Существуют два взгляда на поэзию.
Один нацелен на поэтов. На поэта как личность, персону, на его биографию. Стихи в такой оптике важны лишь как отсыл к превышающей их фигуре поэта. Как свидетельство репутации, которая за ним закрепилась.
Другой взгляд сосредоточен на самих стихах. Кто и когда их написал — вторично, важнее что и как написано. Фамилия автора — просто строчка, для чего-то набранная жирным шрифтом.
Разница между этими взглядами — как между парадным собранием сочинений (с фотографией и биографией автора) — и антологией, где под одной обложкой, как шпроты, десятки авторов. Разница, пожалуй, даже больше. Антологии также составляются вокруг какой-либо темы, связанной с фигурой поэта. С его возрастом («поэзия тридцатилетних»), местом проживания («поэзия русской диаспоры»); полом, наконец («женская поэзия»)… Для взгляда, сосредоточенного на стихах, пол автора, его возраст и вероисповедание сами по себе не имеют значения.
Должен признаться, что второй взгляд, при всей своей односторонности, мне ближе. Он избавляет от споров «кто лучше?», от невроза поисков «живого классика». С другой стороны, он повышает читательскую бдительность, не давая поддаться обаянию знакомого имени или отмахнуться от незнакомого. Этот взгляд очищает поэзию от «литературы», от ярмарки имен. Иерархия строится не из авторов (чьи имена нужно знать, но чьих стихов «можно не читать»), а из самих стихов.
Исчезает иконостас, остается Слово.
Это, естественно, утопия. Имена, биографии и репутации нужны; они неизбежны. Они позволяют как-то ориентироваться среди безбрежной поэтической продукции. Да и поэзия — как явление — состоит, в конечном счете, не из россыпи стихов, а из индивидуальных поэтических миров.
Все это так. Но ценность утопии, как известно, не в том, что она служит руководством к действию, а в том, что благодаря ей многое в «текущем процессе», что воспринималось как само собою разумеющееся, перестает казаться таковым. Как императив утопия опасна, как ракурс — плодотворна.
Этот отрывок из моей заметки «Бобовые короли», вышедшей десять лет назад в журнале «Арион» (2007, № 4). Ситуация в современной русской поэзии изменилась, но сказанное, как мне кажется, сохранило актуальность. А может, стало даже более актуальным. Но главное — оно отражает то, о чем пойдет речь в этой книге.
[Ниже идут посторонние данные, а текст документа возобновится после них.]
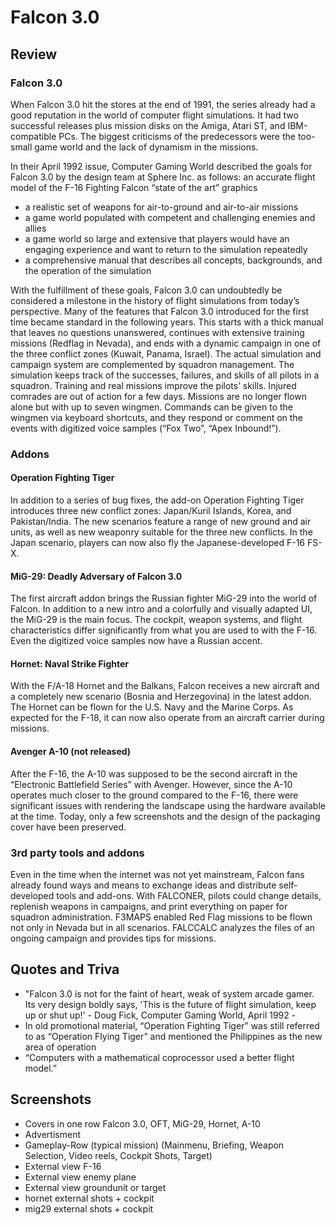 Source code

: # Falcon 3.0
## Review
### Falcon 3.0
When Falcon 3.0 hit the stores at the end of 1991, the series already had a good reputation in the world of computer flight simulations. It had two successful releases plus mission disks on the Amiga, Atari ST, and IBM-compatible PCs. The biggest criticisms of the predecessors were the too-small game world and the lack of dynamism in the missions.

In their April 1992 issue, Computer Gaming World described the goals for Falcon 3.0 by the design team at Sphere Inc. as follows:
an accurate flight model of the F-16 Fighting Falcon
“state of the art” graphics
* a realistic set of weapons for air-to-ground and air-to-air missions
* a game world populated with competent and challenging enemies and allies
* a game world so large and extensive that players would have an engaging experience and want to return to the simulation repeatedly
* a comprehensive manual that describes all concepts, backgrounds, and the operation of the simulation

With the fulfillment of these goals, Falcon 3.0 can undoubtedly be considered a milestone in the history of flight simulations from today’s perspective. Many of the features that Falcon 3.0 introduced for the first time became standard in the following years. This starts with a thick manual that leaves no questions unanswered, continues with extensive training missions (Redflag in Nevada), and ends with a dynamic campaign in one of the three conflict zones (Kuwait, Panama, Israel).
The actual simulation and campaign system are complemented by squadron management. The simulation keeps track of the successes, failures, and skills of all pilots in a squadron. Training and real missions improve the pilots’ skills. Injured comrades are out of action for a few days. Missions are no longer flown alone but with up to seven wingmen. Commands can be given to the wingmen via keyboard shortcuts, and they respond or comment on the events with digitized voice samples (“Fox Two”, “Apex Inbound!”).

### Addons
#### Operation Fighting Tiger
In addition to a series of bug fixes, the add-on Operation Fighting Tiger introduces three new conflict zones: Japan/Kuril Islands, Korea, and Pakistan/India. The new scenarios feature a range of new ground and air units, as well as new weaponry suitable for the three new conflicts.
In the Japan scenario, players can now also fly the Japanese-developed F-16 FS-X.

#### MiG-29: Deadly Adversary of Falcon 3.0
The first aircraft addon brings the Russian fighter MiG-29 into the world of Falcon. In addition to a new intro and a colorfully and visually adapted UI, the MiG-29 is the main focus. The cockpit, weapon systems, and flight characteristics differ significantly from what you are used to with the F-16. Even the digitized voice samples now have a Russian accent.

#### Hornet: Naval Strike Fighter
With the F/A-18 Hornet and the Balkans, Falcon receives a new aircraft and a completely new scenario (Bosnia and Herzegovina) in the latest addon. The Hornet can be flown for the U.S. Navy and the Marine Corps. As expected for the F-18, it can now also operate from an aircraft carrier during missions.

#### Avenger A-10 (not released)
After the F-16, the A-10 was supposed to be the second aircraft in the “Electronic Battlefield Series” with Avenger. However, since the A-10 operates much closer to the ground compared to the F-16, there were significant issues with rendering the landscape using the hardware available at the time. Today, only a few screenshots and the design of the packaging cover have been preserved.

### 3rd party tools and addons
Even in the time when the internet was not yet mainstream, Falcon fans already found ways and means to exchange ideas and distribute self-developed tools and add-ons.
With FALCONER, pilots could change details, replenish weapons in campaigns, and print everything on paper for squadron administration. F3MAPS enabled Red Flag missions to be flown not only in Nevada but in all scenarios. FALCCALC analyzes the files of an ongoing campaign and provides tips for missions.

## Quotes and Triva
* "Falcon 3.0 is not for the faint of heart, weak of system arcade gamer. Its very design boldly says, 'This is the future of flight simulation, keep up or shut up!' - Doug Fick, Computer Gaming World, April 1992 -
* In old promotional material, “Operation Fighting Tiger” was still referred to as “Operation Flying Tiger” and mentioned the Philippines as the new area of operation
* “Computers with a mathematical coprocessor used a better flight model.”

## Screenshots
* Covers in one row Falcon 3.0, OFT, MiG-29, Hornet, A-10
* Advertisment
* Gameplay-Row (typical mission) (Mainmenu, Briefing, Weapon Selection, Video reels, Cockpit Shots, Target)
* External view F-16
* External view enemy plane
* External view groundunit or target
* hornet external shots + cockpit
* mig29 external shots + cockpit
Пойдет в ней речь — как и сказано в подзаголовке — о современной русской поэзии. О тенденциях, о проблемах, о перспективах. И, разумеется, о самих стихах.
Прежде всего, о стихах — и лишь затем о поэтах.
В книгу вошли отдельные статьи, заметки и обзоры по современной поэзии последних десяти лет (2007–2016). Публиковались они в разных литературных журналах. В «Арионе», «Вопросах литературы», «Дружбе народов», «Знамени», «Новом мире». Надеюсь, что, собранные вместе, они дают некий срез поэзии прошедшего десятилетия. Поэтический «дождь в разрезе» (как и названа — по одному из очерков — эта книга).
Пару слов об ее устройстве.
Первую часть — «Поэзия действительности» — составил цикл статей, печатавшийся в 2010–2015 годах под этим заглавием в «Арионе». Я лишь досочинил названия к статьям (в журнале они выходили под порядковыми номерами: «Поэзия действительности (I)» и так далее).
Вторую часть, «Книги и авторы», — ежегодные обзоры семи поэтических сборников в «Дружбе народов» (2011–2016).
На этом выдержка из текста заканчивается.